I had a huge epiphany about parenting – maybe this only struck me like a ton of bricks, but maybe you can relate too?
I got my parenting goals a little confused. Somehow, I thought that because I’ve accepted Christ, and am covered by His grace and forgiveness, that I could pass perfection onto my kids. Not that they would be forgiven because I am, but because “I got it” I could teach them to not need it. Without ever truly thinking it out, I think my goal and parenting plans included raising kids that were perfect. But that’s not the goal, at all. In fact, that’s not even possible.
My kids will make mistakes, daily. And my job as their Momma is not to cover up, avoid, hide from, or pretend like mistakes don’t happen. My job is to remind them of why we need Jesus, why His sacrifice makes a difference for us, and how much He loves us. My job is to teach them to seek Jesus daily, asking for forgiveness, and grace.
I also get to teach them to share grace with others. Something tells me, that even if it were possible and I raised perfect kids, they wouldn’t be so pleasant. If they didn’t need grace, what would teach them to give grace? We all need grace. We need the grace from our Father in heaven; we need grace from friends and family, and even strangers. My kids need grace from me and I, equally, need grace from them.

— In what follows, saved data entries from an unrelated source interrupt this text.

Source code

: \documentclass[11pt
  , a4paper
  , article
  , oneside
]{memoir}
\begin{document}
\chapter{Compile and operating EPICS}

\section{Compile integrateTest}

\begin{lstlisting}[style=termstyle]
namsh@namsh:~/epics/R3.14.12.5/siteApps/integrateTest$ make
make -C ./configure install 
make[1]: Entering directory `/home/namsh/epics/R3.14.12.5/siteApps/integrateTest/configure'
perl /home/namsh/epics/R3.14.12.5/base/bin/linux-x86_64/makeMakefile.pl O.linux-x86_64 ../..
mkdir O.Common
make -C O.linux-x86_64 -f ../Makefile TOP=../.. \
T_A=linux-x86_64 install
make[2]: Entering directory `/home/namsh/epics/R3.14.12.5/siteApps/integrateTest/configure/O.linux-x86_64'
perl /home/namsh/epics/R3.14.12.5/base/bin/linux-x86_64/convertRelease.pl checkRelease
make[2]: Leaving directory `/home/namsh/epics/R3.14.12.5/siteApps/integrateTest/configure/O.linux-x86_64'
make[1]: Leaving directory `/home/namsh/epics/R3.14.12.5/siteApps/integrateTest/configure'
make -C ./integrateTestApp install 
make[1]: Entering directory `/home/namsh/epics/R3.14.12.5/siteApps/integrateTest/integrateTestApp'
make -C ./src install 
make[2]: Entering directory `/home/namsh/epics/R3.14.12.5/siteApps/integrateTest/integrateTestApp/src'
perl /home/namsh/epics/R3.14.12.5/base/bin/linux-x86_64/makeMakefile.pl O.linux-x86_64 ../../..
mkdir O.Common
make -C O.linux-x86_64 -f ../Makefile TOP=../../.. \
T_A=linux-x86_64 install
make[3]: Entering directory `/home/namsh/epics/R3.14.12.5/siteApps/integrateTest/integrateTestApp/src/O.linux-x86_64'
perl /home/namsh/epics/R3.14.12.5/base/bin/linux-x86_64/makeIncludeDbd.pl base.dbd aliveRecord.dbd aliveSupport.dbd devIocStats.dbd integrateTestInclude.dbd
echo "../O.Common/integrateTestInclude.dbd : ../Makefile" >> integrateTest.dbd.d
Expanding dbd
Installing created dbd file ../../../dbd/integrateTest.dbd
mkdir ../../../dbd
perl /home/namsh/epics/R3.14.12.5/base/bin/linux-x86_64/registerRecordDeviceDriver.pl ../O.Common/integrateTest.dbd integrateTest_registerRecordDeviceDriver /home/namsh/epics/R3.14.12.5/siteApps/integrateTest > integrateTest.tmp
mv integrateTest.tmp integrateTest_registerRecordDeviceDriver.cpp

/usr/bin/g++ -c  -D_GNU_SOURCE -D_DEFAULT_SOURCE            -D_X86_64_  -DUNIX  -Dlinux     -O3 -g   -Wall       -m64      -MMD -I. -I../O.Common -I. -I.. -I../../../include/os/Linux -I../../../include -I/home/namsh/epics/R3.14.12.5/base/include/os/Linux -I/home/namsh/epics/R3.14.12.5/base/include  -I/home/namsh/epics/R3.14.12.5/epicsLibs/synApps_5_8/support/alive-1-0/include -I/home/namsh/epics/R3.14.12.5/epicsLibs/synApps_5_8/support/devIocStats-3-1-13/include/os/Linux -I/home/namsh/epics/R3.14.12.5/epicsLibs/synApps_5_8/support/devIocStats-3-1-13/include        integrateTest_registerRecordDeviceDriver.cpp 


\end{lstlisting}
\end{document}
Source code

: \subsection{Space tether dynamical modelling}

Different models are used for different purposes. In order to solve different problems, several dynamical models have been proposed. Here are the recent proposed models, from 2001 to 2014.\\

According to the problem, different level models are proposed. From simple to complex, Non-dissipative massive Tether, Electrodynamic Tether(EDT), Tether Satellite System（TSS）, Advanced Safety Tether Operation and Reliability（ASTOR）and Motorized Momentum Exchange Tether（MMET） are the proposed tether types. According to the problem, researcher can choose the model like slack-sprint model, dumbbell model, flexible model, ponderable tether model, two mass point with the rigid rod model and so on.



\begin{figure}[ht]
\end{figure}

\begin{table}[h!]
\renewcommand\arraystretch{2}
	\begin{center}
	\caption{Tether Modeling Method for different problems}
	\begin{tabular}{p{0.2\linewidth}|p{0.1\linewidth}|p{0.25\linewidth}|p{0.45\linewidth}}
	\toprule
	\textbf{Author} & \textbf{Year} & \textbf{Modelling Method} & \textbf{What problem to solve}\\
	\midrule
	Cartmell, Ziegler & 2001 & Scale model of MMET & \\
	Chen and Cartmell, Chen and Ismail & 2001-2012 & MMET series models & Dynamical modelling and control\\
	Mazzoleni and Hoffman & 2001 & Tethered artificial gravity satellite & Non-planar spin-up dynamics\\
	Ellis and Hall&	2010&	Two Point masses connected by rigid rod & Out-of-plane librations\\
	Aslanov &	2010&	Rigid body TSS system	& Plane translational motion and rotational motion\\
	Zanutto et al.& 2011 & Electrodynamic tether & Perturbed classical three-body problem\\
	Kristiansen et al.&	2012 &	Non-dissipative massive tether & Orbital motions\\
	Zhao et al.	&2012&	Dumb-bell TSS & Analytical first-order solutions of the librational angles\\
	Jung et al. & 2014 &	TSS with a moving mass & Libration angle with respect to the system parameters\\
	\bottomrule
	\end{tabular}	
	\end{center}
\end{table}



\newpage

We make mistakes daily, and I think the greatest thing we can teach our kids about mistakes is to respond properly to them. We can teach our kids to recognize mistakes, and to seek forgiveness from God, and from the person whom they offended. We also get to teach them to forgive themselves, and more importantly, to accept forgiveness from God. This is something I will have to be very intentional about as a parent, because I have a hard time accepting forgiveness. I struggle with extreme guilt over things that have long been over.
How do you respond when your kids make a mistake? How can you change or improve your response to help them grow?